### What you need to do
Filter the entries, keeping every line with the word "bedrock".

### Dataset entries
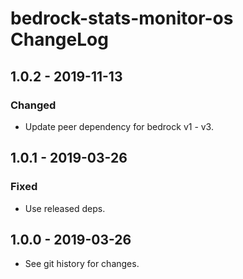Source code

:# bedrock-stats-monitor-os ChangeLog

## 1.0.2 - 2019-11-13

### Changed
- Update peer dependency for bedrock v1 - v3.

## 1.0.1 - 2019-03-26

### Fixed
- Use released deps.

## 1.0.0 - 2019-03-26

- See git history for changes.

### Exercise result
:# bedrock-stats-monitor-os ChangeLog
- Update peer dependency for bedrock v1 - v3.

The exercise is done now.